After 1965, the decade of African new independences was ending very badly. News of dreadful slaughtering in Northern Nigeria reached us in Eastern Cameroon, the less populated Province (around Bertoua, Abong-Mbang, with a few Pigmies in the forest), bordering Congo-Brazza and Central Africa. With Dutch spiritans we were only two Frenchmen, in the Doumé College for teaching our tongue; I was outraged, and approved of the secession of Biafra, at variance (for the first and only time) with my elder, Fr. Bernard Vesval, also a Norman.

In 1971, to teach French still, I was sent to Buea, in English-speaking Cameroon. And from there I could go by motorcycle, at Easter 1974, for my first visit to neighboring Nigeria, still quite devastated by war (roads were still too bad for driving over there by car) ; I was quite warmly welcomed by my Ibos brothers and I met Christians quite alive and energetic in rebuilding their country. It was a great joy for me to receive in February 1975 the proposal to go and teach French in Nigeria, at Ihiala Holy Ghost Juniorate between Onitsha and Owerri, along the Niger River.
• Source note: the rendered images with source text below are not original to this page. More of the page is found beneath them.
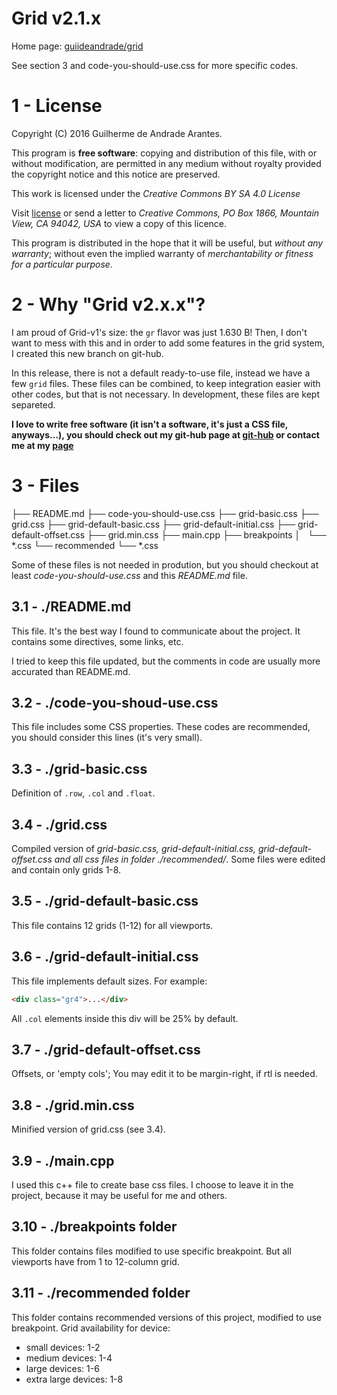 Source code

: # Grid v2.1.x

Home page: [guiideandrade/grid](http://guiideandrade.com/project/grid)

See section 3 and code-you-should-use.css for more specific codes.

# 1 - License

Copyright (C) 2016 Guilherme de Andrade Arantes.

This program is **free software**: copying and distribution of this file, with or without modification, are permitted in any medium without royalty provided the copyright notice and this notice are preserved.

This work is licensed under the *Creative Commons BY SA 4.0 License*

Visit [license](http://creativecommons.org/licenses/by-sa/4.0/) or send a letter to *Creative Commons, PO Box 1866, Mountain View, CA 94042, USA* to view a copy of this licence.

This program is distributed in the hope that it will be useful, but *without any warranty*; without even the implied warranty of *merchantability or fitness for a particular purpose*.

# 2 - Why "Grid v2.x.x"?

I am proud of Grid-v1's size: the `gr` flavor was just 1.630 B! Then, I don't want to mess with this and in order to add some features in the grid system, I created this new branch on git-hub. 

In this release, there is not a default ready-to-use file, instead we have a few `grid` files. These files can be combined, to keep integration easier with other codes, but that is not necessary. In development, these files are kept separeted.

**I love to write free software (it isn't a software, it's just a CSS file, anyways...), you should check out my git-hub page at [git-hub](http://github.com/guiideandrade) or contact me at my [page](http://guiideandrade.com)**

# 3 - Files

├── README.md
├── code-you-should-use.css
├── grid-basic.css
├── grid.css
├── grid-default-basic.css
├── grid-default-initial.css
├── grid-default-offset.css
├── grid.min.css
├── main.cpp
├── breakpoints
│   └── *.css
└── recommended
    └── *.css

Some of these files is not needed in prodution, but you should checkout at least *code-you-should-use.css* and this *README.md* file.

## 3.1 - ./README.md

This file. It's the best way I found to communicate about the project. It contains some directives, some links, etc.

I tried to keep this file updated, but the comments in code are usually more accurated than README.md.

## 3.2 - ./code-you-shoud-use.css

This file includes some CSS properties. These codes are recommended, you should consider this lines (it's very small).

## 3.3 - ./grid-basic.css

Definition of `.row`, `.col` and `.float`.

## 3.4 - ./grid.css

Compiled version of *grid-basic.css, grid-default-initial.css, grid-default-offset.css and all css files in folder ./recommended/*. Some files were edited and contain only grids 1-8.

## 3.5 - ./grid-default-basic.css

This file contains 12 grids (1-12) for all viewports.

## 3.6 - ./grid-default-initial.css

This file implements default sizes. For example:

```html
<div class="gr4">...</div>
```

All `.col` elements inside this div will be 25% by default.

## 3.7 - ./grid-default-offset.css

Offsets, or 'empty cols'; You may edit it to be margin-right, if rtl is needed.

## 3.8 - ./grid.min.css

Minified version of grid.css (see 3.4).

## 3.9 - ./main.cpp

I used this c++ file to create base css files. I choose to leave it in the project, because it may be useful for me and others.

## 3.10 - ./breakpoints folder

This folder contains files modified to use specific breakpoint. But all viewports have from 1 to 12-column grid.

## 3.11 - ./recommended folder

This folder contains recommended versions of this project, modified to use breakpoint. Grid availability for device:

  * small devices: 1-2
  * medium devices: 1-4
  * large devices: 1-6
  * extra large devices: 1-8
I was the first missionary sent to Nigeria after the expulsion, in 1970, of about 200 spiritans and nearly 100 from other Congregations; for they had stayed ministering in Biafra after the secession. For my own part I had to wait nearly one year to get my visa to go there. But what a joy then, these four years spent in this country so new, so dynamic!

The project « Never forget Biafra » in 2013 resounded loud in my memory. But at once I thought of apartheid in South Africa; I was there from 1995 to 98, after the arrival of Nelson Mandela with his proposal of a « Rainbow Nation ». What a dawn for this Country! It had been so tormented by racism for decades, and it could see rising a hope of reconciliation and true peace!

I had seen already in 1975-79 the beginning of a vigorous rebuilding in East Nigeria; I keep remote but marveled memories, amid these Ibos so determined in their projects. I could obtain the visit of « the Little Singers with the Wooden Cross » in Ibo land”. But I keep also the memory of spellbinding Ibo melodies. Sunday Assemblies were very festive celebrations, as in Cameroon ; they were the most beautiful perhaps, with those of Kwa-Zulu Natal in South Africa.